Markus Gross receives 2021 Steven Anson Coons Award
D-INFK Prof. Markus Gross is presented with the ACM SIGGRAPH 2021 Steven Anson Coons Award for outstanding creative contributions to computer graphics. He is being recognised for his contributions in geometry processing, physically-based simulation, and face capturing and animation, as well as his contributions in bridging industry and academia in computer graphics.

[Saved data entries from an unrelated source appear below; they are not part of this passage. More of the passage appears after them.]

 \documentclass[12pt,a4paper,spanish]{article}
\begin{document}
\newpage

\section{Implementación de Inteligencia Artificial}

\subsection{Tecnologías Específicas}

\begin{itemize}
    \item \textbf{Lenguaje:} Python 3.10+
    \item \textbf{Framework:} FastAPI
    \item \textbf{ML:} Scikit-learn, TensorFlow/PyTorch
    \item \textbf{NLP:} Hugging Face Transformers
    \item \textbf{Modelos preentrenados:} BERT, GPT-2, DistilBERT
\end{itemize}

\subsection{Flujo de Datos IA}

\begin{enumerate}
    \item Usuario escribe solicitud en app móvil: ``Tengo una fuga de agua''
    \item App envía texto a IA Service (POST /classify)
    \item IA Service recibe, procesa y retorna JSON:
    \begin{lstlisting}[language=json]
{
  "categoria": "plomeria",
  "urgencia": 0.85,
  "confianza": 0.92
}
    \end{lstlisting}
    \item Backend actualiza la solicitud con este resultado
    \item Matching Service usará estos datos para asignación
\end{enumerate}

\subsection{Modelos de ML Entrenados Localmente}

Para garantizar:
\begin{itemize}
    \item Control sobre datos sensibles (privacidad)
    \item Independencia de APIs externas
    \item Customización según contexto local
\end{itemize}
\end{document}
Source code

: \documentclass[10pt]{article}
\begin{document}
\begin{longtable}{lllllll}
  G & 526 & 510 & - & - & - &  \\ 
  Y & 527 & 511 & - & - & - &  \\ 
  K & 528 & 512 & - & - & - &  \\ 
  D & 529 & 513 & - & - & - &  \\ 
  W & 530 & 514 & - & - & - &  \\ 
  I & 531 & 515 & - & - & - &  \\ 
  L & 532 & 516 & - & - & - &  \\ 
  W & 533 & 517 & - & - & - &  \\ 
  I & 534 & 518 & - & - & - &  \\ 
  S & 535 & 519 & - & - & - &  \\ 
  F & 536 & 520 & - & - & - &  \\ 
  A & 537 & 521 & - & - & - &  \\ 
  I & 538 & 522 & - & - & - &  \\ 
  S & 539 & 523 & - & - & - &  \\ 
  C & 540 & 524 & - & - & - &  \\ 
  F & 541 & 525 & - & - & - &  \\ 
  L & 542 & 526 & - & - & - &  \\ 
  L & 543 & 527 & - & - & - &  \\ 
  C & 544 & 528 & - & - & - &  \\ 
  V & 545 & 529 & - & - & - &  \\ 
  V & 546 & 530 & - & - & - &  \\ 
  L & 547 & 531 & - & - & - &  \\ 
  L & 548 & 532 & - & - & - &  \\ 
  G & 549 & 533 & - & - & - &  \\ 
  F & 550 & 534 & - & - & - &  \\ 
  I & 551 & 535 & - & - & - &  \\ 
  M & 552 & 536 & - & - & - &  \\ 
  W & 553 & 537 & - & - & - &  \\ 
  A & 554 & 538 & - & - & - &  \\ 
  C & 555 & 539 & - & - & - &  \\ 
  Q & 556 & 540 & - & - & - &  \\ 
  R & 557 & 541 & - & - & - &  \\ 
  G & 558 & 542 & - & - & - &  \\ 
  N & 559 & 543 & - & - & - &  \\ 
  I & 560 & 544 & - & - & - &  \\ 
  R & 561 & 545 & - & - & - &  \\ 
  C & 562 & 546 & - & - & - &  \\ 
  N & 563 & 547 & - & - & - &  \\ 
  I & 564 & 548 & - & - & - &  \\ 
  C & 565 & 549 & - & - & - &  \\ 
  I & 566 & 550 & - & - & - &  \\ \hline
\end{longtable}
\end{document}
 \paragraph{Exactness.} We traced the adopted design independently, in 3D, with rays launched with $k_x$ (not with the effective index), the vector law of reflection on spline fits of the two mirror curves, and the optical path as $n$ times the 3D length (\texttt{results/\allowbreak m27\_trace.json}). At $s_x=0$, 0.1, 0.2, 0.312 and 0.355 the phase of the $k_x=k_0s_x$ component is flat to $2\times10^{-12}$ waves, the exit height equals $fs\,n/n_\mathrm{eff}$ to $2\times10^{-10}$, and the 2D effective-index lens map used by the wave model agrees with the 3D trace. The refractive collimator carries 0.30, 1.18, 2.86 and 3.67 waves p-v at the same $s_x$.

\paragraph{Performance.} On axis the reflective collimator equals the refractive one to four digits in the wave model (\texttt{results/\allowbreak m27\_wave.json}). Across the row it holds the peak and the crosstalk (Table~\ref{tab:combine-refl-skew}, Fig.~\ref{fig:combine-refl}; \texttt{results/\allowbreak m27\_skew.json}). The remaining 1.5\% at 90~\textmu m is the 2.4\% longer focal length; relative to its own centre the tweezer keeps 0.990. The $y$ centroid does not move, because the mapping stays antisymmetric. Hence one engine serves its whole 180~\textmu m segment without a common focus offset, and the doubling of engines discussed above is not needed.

Among his many research contributions, Gross is well-known for his pioneering work on point-based surface representations, where a 3D shape is treated as an unstructured set of points in space. His papers on "Surfels: Surface elements as rendering primitives", "Efficient simplification of point-sampled surfaces", and "Surface splatting" showed how seemingly daunting tasks such as smooth rendering and geometry processing could be conducted efficiently and accurately with raw point-based representations. He also initiated the popular open-source "Pointshop 3D" system, the creation of the first Symposium on Point-Based Graphics in 2004, and co-edited the book "Point-Based Graphics".
Gross also made major research contributions in physically-based simulation with a focus on fluids. His 2003 work on "Particle-based fluid simulation for interactive applications" continues to serve as a seminal publication for students and researchers alike. In his 2008 paper "Wavelet Turbulence for Fluid Simulation", Gross demonstrated how to disentangle high frequency detail from bulk effects in a fluid simulation. It enabled high fidelity simulations in the visual effects industry, which led to his first Technical Academy Award in 2013. In 2002 he co-founded Novodex, a company that developed the PhysX engine that was later acquired by Nvidia.
Throughout his career Gross was fascinated by the idea to bring digital faces to life. While his earlier work focused on facial simulation, animation, and appearance modeling, in later years he led research efforts in face-capture systems. The 2010 paper "High-Quality Single-Shot Capture of Facial Geometry" laid the basis for the Disney Medusa Facial Capture system, one of the best in the industry. Medusa is part of the ILM facial FX pipeline, it is being used in numerous movie productions, and it was the basis for his 2019 Technical Academy Award. Gross also led research in computational fabrication, spatially-immersive displays (Blue-C), video retargeting, 3D video & 3D TV, Augmented and Virtual Reality, image-based rendering, procedural modeling, and many other areas in computer graphics.
The Steven Anson Coons Award is presented in odd-numbered years to honour an individual who has made a lifetime contribution to computer graphics and interactive techniques. Gross is the third European recipient following his PhD supervisor José Luis Encarnação, who was the second European recipient in 1995. José Luis Encarnação received the award just after Ed Catmull (1993), who was the co-founder of Pixar and the president of the Walt Disney Animation Studios.